Exploring Life in Concentration Camps through a Visual Analysis of Prisoners’ Diaries

Information 2022, 13(2), 54; https://doi.org/10.3390/info13020054
by Richard Khulusi 1,*, Stephanie Billib 2 and Stefan Jänicke 3
Reviewer 1: Anonymous
Reviewer 2: Anonymous
Reviewer 3: Anonymous
Information 2022, 13(2), 54; https://doi.org/10.3390/info13020054
Submission received: 22 December 2021 / Revised: 16 January 2022 / Accepted: 18 January 2022 / Published: 21 January 2022
(This article belongs to the Special Issue Visual Text Analysis in Digital Humanities)

Round 1

Reviewer 1 Report

 

 

The authors present an interesting approach that uses a visualization-based approach to analyze Prisoners’ Diaries.

For me, the authors only put distinct visualizations in the same process to propose a new tool. Therefore, the authors should clarify the main contribution of the proposed approach besides the application. Firstly, please, improve the introduction section, compared to the previous version of the manuscript, by presenting at least one paragraph to:

- Background to introduce main concepts and topics---ok!

- Short literature review and trendings in the area

- Gap description

- Motivation for this work and goals---ok!
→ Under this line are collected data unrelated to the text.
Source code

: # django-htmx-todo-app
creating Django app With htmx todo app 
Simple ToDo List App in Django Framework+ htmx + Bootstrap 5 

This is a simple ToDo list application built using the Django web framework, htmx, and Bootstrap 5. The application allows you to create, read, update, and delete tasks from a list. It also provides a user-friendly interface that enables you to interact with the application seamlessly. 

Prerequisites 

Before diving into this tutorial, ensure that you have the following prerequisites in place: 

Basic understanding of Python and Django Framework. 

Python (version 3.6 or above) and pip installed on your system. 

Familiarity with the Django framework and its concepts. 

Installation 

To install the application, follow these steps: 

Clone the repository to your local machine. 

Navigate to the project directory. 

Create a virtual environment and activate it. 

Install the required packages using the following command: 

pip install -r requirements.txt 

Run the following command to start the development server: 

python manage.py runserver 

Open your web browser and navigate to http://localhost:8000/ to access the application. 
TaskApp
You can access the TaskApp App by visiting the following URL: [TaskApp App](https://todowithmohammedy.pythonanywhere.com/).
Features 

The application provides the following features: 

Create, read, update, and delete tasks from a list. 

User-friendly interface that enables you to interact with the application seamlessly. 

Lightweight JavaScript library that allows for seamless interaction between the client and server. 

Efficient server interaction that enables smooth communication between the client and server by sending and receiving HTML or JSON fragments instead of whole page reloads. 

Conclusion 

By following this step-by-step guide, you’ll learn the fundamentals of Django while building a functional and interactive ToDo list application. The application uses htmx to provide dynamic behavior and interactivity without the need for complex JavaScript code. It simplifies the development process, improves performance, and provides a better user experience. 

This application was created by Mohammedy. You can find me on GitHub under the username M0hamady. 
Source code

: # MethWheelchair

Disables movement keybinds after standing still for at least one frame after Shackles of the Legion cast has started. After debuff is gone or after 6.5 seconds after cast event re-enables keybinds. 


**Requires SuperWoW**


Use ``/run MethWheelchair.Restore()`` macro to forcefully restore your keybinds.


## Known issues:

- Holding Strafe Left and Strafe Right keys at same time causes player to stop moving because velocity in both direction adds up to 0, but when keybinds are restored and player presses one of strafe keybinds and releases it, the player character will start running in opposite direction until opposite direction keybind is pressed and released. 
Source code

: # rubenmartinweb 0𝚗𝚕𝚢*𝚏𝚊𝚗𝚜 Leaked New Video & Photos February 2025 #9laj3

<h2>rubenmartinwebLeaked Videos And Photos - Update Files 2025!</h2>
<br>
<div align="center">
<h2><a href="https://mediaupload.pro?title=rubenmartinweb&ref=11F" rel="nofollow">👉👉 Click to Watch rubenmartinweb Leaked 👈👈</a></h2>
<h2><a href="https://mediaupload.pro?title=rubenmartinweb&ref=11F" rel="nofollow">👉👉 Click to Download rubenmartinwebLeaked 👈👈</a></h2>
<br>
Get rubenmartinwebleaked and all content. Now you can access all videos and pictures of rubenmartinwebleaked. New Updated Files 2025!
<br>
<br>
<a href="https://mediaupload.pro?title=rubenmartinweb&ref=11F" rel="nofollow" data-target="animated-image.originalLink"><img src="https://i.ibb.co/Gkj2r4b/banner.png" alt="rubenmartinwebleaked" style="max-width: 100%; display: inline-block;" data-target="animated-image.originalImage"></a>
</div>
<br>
- Methodology to reach the goals---ok!

- Results and contributions

 

The authors have already written some of them, but others have to be clearer. Take a lot of attention when describing the goals, methodology to reach such goals, and the contribution.

Author Response

Thank you for your time and effort to review, R1.

We would like to emphasize that there are no (ongoing) projects dealing with the visualization of text/diary data from the concentration camp legacy. Now, we explicitly state this also in the Introduction (46f), before going over the nearest related projects in the Related Work section. Next, we described the gap and need for the tool (43ff).

Also, we emphasized our contributions again in the paragraph following line 48.

Reviewer 2 Report

I still consider that the article looks too much like a user's manual, and is therefore too long. And this aspect may limit the article's chances of being cited.

I think that a different approach, showing the full potential of the developed software can be interesting, but without the information on how each task is to be performed.

Author Response

Thank you -- again -- for taking your time to review the updated version, R2.

I would like to cite the Special Issue Information: "In addition to application-driven contributions, this Special Issue also welcomes submissions with extensive reflections on interdisciplinary collaborations between textual scholars and visualization experts. These papers will act as a guide for researchers working on the intersection of digital humanities and visualization, and will be useful for scholars who follow participatory design approaches involving experts from various research domains."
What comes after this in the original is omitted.